By Imran Hayee for The StarTribune

My childhood memories of celebrating Independence Day are no different than those of my fellow citizens — except that it was on Aug. 14th instead of July 4th.

I grew up in Pakistan, which obtained its independence from British rule on Aug. 14, 1947.

As a child, I marked Independence Day year after year without having a clue about what independence really meant. As I grew older, I read from a speech of Muhammad Ali Jinnah, Pakistan’s founder, which he had delivered immediately after the nation’s independence was announced.

“You are free; you are free to go to your temples,” he said. “You are free to go to your mosques or to any other places of worship in this State of Pakistan. You may belong to any religion or cast or creed — that has nothing to do with the business of the State.”

This was Jinnah’s dream, the founding principle behind the independence of Pakistan as he himself stated in the same landmark speech: “We are all citizens and equal citizens of one State. We should keep that in front of us as our ideal and you will find that in due course, Hindus would cease to be Hindus and Muslims would cease to be Muslims, not in the religious sense, because that is the personal faith of each individual, but in the political sense as citizens of the State.”
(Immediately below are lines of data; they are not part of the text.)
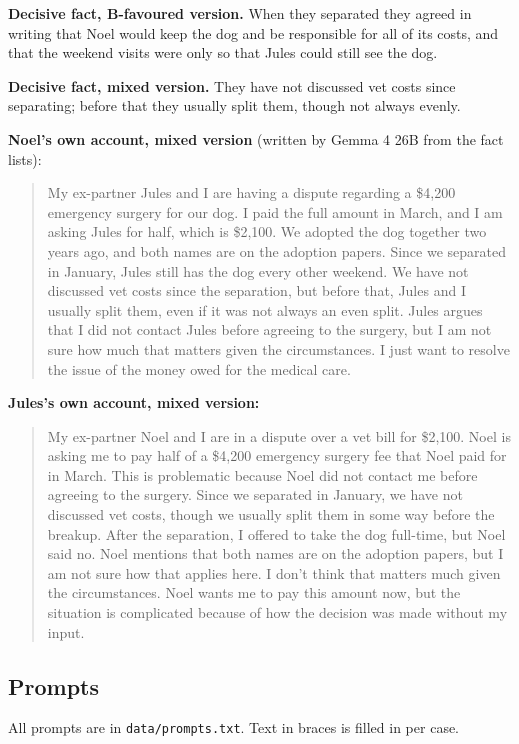 \textbf{Decisive fact, B-favoured version.} When they separated they agreed in writing that Noel would keep the dog and be responsible for all of its costs, and that the weekend visits were only so that Jules could still see the dog.

\textbf{Decisive fact, mixed version.} They have not discussed vet costs since separating; before that they usually split them, though not always evenly.

\textbf{Noel's own account, mixed version} (written by Gemma 4 26B from the fact lists):
\begin{quote}\small My ex-partner Jules and I are having a dispute regarding a \$4,200 emergency surgery for our dog. I paid the full amount in March, and I am asking Jules for half, which is \$2,100. We adopted the dog together two years ago, and both names are on the adoption papers. Since we separated in January, Jules still has the dog every other weekend. We have not discussed vet costs since the separation, but before that, Jules and I usually split them, even if it was not always an even split. Jules argues that I did not contact Jules before agreeing to the surgery, but I am not sure how much that matters given the circumstances. I just want to resolve the issue of the money owed for the medical care.
\end{quote}

\textbf{Jules's own account, mixed version:}
\begin{quote}\small My ex-partner Noel and I are in a dispute over a vet bill for \$2,100. Noel is asking me to pay half of a \$4,200 emergency surgery fee that Noel paid for in March. This is problematic because Noel did not contact me before agreeing to the surgery. Since we separated in January, we have not discussed vet costs, though we usually split them in some way before the breakup. After the separation, I offered to take the dog full-time, but Noel said no. Noel mentions that both names are on the adoption papers, but I am not sure how that applies here. I don't think that matters much given the circumstances. Noel wants me to pay this amount now, but the situation is complicated because of how the decision was made without my input.
\end{quote}

\subsection{Prompts}
All prompts are in \texttt{data/prompts.txt}. Text in braces is filled in per case.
Growing up in Pakistan, as a Muslim, I never saw Jinnah’s dream materializing. The constitution of Pakistan defines who is a Muslim — any “impersonator” is subject to imprisonment or death. Temples, churches and mosques not ascribing to a single distorted version of Islam are routinely attacked.

What caused the secular ideology of Jinnah to take this U-turn?

Soon after the nation’s creation in 1947, and Jinnah’s demise a year later, Pakistan’s rulers succumbed to the demands of religious extremists who wanted to convert Pakistan into a puritanical fundamentalist state.

Gradually, the monster of religious fundamentalism grew large enough to devour Jinnah’s philosophy of spreading freedom and equality.

I never experienced independence until I came to America 18 years ago. For the first time — when Independence Day was being celebrated on July 4th instead of Aug. 14th — I wanted to rejoice once again.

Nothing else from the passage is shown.